The on-lending of foreign exchange reserves through IIFCL to Indian companies abroad will be treated as external commercial borrowings, Mr Reddy clarified. Globally, many countries have floated SWFs, which utilise a portion of their forex reserves to invest in a variety of assets in overseas markets to earn higher returns.
Speaking at a session on ‘The Role of Government-owned Investment Vehicles in Global Capital Flows’ in the International Capital Markets and Emerging Markets Roundtable held in Washington DC on Monday, Mr Reddy said, “India has not yet considered regulatory initiatives, especially addressing SWFs. However, existing provisions regarding fit-and-proper or takeover code are applicable to all investors, including SWFs.”
India is still at the stage of assessing the pros and cons of setting up an SWF. It is monitoring recent developments on enhancing transparency and disclosure in respect of hedge funds, private equity and SWFs, Mr Reddy said.
In particular, India is watching with great interest the development of global codes, standards and practices as regards SWFs, both in view of the presence of SWFs in the Indian financial market and the ongoing debate on establishing an Indian SWF, he added. In the Indian context, as per the scheme envisaged by the government, RBI would be investing in tranches up to $5 billion in government-guaranteed foreign currency-denominated bonds, issued by an overseas SPV of India Infrastructure Finance Corporation (IIFCL), a government-owned company.
Thus, the funds raised would be utilised by the company for on-lending to Indian companies implementing infrastructure projects in India and/or to co-finance ECBs of such projects for capital expenditure outside India without creating any monetary impact.

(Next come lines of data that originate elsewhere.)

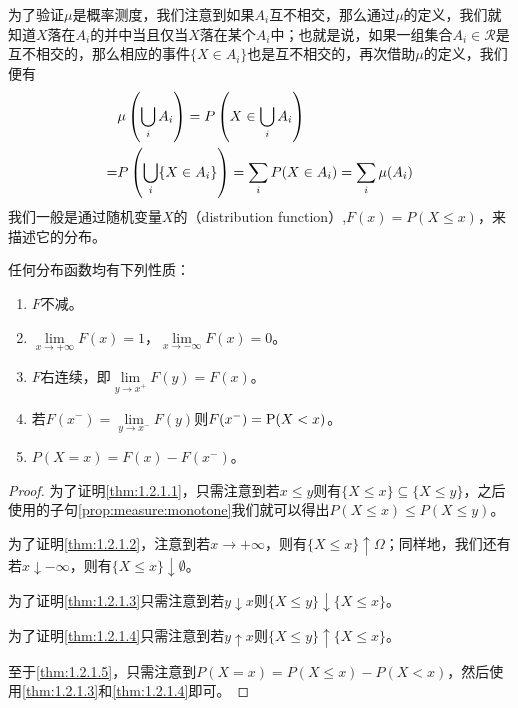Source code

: \documentclass[main.tex]{subfiles}
\begin{document}
为了验证\(\mu\)是概率测度，我们注意到如果\(A_i\)互不相交，那么通过\(\mu\)的定义，我们就知道\(X\)落在\(A_i\)的并中当且仅当\(X\)落在某个\(A_i\)中；也就是说，如果一组集合\(A_i \in \mathcal{R}\)是互不相交的，那么相应的事件\(\{X \in A_i\}\)也是互不相交的，再次借助\(\mu\)的定义，我们便有
\[\begin{split}
	&\mu\del{\bigcup_{i}A_i} = P\del{X \in \bigcup_{i}A_i}\\ =&P\del{\bigcup_{i} \{X \in A_i\}} = \sum_{i} P(X \in A_i) = \sum_i \mu(A_i)
\end{split}\]
我们一般是通过随机变量\(X\)的（distribution function）,\(F(x) = P(X \leq x)\)，来描述它的分布。

\begin{theorem} \label{thm:1.2.1}
	任何分布函数均有下列性质：
	\begin{enumerate}
		\item \label{thm:1.2.1.1} \(F\)不减。
		\item\label{thm:1.2.1.2} \(\lim\limits_{x \rightarrow +\infty} F(x) = 1\)，\(\lim\limits_{x \rightarrow -\infty} F(x) = 0\)。
		\item\label{thm:1.2.1.3} \(F\)右连续，即\(\lim\limits_{y \rightarrow x^+} F(y) = F(x)\)。
		\item\label{thm:1.2.1.4} 若\(F(x^-) = \lim\limits_{y\rightarrow x^-}F(y)\)则\(F(x^-) = \operatorname{\mathrm{P}}(X < x)\)。
		\item\label{thm:1.2.1.5} \(P(X=x) = F(x) - F(x^-)\)。
	\end{enumerate}
\end{theorem}
\begin{proof}
	为了证明\ref{thm:1.2.1.1}，只需注意到若\(x \leq y\)则有\(\{X \leq x\} \subseteq \{X \leq y\}\)，之后使用的子句\ref{prop:measure:monotone}我们就可以得出\(P(X \leq x) \leq P(X \leq y)\)。

	为了证明\ref{thm:1.2.1.2}，注意到若\(x \rightarrow +\infty\)，则有\(\{X \leq x\} \uparrow \Omega\)；同样地，我们还有若\(x \downarrow -\infty\)，则有\(\{X \leq x\} \downarrow \emptyset\)。

	为了证明\ref{thm:1.2.1.3}只需注意到若\(y\downarrow x\)则\(\{X \leq y\} \downarrow \{X \leq x\}\)。

	为了证明\ref{thm:1.2.1.4}只需注意到若\(y\uparrow x\)则\(\{X \leq y\} \uparrow \{X \leq x\}\)。

	至于\ref{thm:1.2.1.5}，只需注意到\(P(X = x) = P(X \leq x) - P(X < x)\)，然后使用\ref{thm:1.2.1.3}和\ref{thm:1.2.1.4}即可。
\end{proof}
\end{document}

The lending by the SPV under the arrangement would be treated as external commercial borrowings (ECBs) and would be subject to the prescribed reporting and disclosure requirements.
Globally, policy initiatives on SWFs have started very recently. The OECD approach on SWFs is that international co-operation can build mutual trust and keep markets open. The OECD Investment Committee and its non-OECD partners have agreed that over the coming period, they will follow a two-track approach to these issues. The European Commission (EC) is proposing a common EU approach to respond to concerns over SWFs and enhance the transparency, predictability and accountability of SWFs’ investments while maintaining an open investment environment.
The recent joint release by the US, Abu Dhabi and Singapore sets out policy principles for SWFs as well as the countries receiving SWF investment. While recent reports suggest that Germany is contemplating a legislation which will enable it to block ‘unwanted’ investments by SWFs, Mr Reddy said.